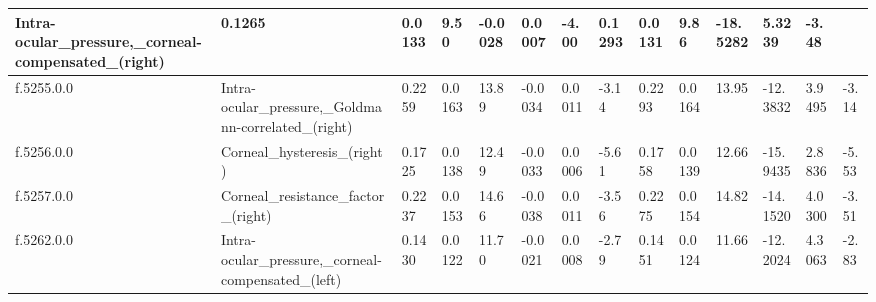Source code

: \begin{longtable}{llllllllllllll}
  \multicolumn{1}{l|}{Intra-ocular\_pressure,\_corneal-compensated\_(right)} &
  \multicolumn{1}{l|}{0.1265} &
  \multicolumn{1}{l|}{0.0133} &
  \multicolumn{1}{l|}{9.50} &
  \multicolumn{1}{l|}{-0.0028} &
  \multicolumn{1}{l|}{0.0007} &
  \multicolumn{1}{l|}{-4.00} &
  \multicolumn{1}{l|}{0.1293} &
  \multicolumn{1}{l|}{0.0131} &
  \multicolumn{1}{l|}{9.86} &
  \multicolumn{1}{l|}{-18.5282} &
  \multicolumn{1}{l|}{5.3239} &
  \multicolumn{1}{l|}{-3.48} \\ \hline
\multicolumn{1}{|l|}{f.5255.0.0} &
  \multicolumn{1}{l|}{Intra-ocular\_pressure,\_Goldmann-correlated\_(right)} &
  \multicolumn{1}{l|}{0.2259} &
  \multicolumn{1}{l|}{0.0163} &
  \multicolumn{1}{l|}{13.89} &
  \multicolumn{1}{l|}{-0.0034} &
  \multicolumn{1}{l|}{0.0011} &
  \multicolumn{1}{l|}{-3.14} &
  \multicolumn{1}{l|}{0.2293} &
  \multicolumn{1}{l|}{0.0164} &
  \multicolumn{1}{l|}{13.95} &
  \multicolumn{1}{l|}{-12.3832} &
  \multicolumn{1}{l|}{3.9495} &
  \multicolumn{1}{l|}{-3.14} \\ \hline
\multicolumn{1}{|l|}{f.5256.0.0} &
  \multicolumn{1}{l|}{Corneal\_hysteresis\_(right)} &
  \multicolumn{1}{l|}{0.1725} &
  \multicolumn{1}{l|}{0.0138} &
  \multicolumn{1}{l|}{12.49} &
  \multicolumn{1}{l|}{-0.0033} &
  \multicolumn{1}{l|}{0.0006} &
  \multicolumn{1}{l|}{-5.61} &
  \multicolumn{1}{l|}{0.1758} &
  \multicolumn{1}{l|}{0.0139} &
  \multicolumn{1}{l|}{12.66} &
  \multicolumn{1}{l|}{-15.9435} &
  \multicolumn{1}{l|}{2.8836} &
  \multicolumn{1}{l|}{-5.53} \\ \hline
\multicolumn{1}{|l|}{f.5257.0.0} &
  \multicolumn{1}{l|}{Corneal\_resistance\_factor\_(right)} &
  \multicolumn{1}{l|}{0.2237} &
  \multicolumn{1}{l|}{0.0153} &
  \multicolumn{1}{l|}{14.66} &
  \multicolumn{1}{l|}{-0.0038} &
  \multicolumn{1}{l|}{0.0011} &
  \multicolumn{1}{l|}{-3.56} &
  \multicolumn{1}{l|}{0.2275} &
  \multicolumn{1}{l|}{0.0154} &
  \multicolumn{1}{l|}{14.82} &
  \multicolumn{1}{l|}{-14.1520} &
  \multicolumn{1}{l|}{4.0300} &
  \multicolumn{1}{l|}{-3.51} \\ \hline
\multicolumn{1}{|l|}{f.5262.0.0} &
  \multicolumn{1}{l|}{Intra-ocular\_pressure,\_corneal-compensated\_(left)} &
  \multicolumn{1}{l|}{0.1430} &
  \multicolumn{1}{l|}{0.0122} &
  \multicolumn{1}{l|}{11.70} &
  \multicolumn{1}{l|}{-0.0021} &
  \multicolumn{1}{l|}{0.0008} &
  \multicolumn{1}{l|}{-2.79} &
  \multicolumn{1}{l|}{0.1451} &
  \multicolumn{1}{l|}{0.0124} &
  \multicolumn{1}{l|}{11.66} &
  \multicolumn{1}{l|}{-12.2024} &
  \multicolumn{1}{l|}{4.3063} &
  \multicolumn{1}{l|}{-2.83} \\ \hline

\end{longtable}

========================

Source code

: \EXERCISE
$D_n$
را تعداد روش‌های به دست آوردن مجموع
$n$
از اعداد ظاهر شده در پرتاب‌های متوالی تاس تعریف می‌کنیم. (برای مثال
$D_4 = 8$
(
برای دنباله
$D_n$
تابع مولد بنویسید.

========================

Filter the listing so that only lines holding the word "برای" remain, and copy those lines.

از اعداد ظاهر شده در پرتاب‌های متوالی تاس تعریف می‌کنیم. (برای مثال
برای دنباله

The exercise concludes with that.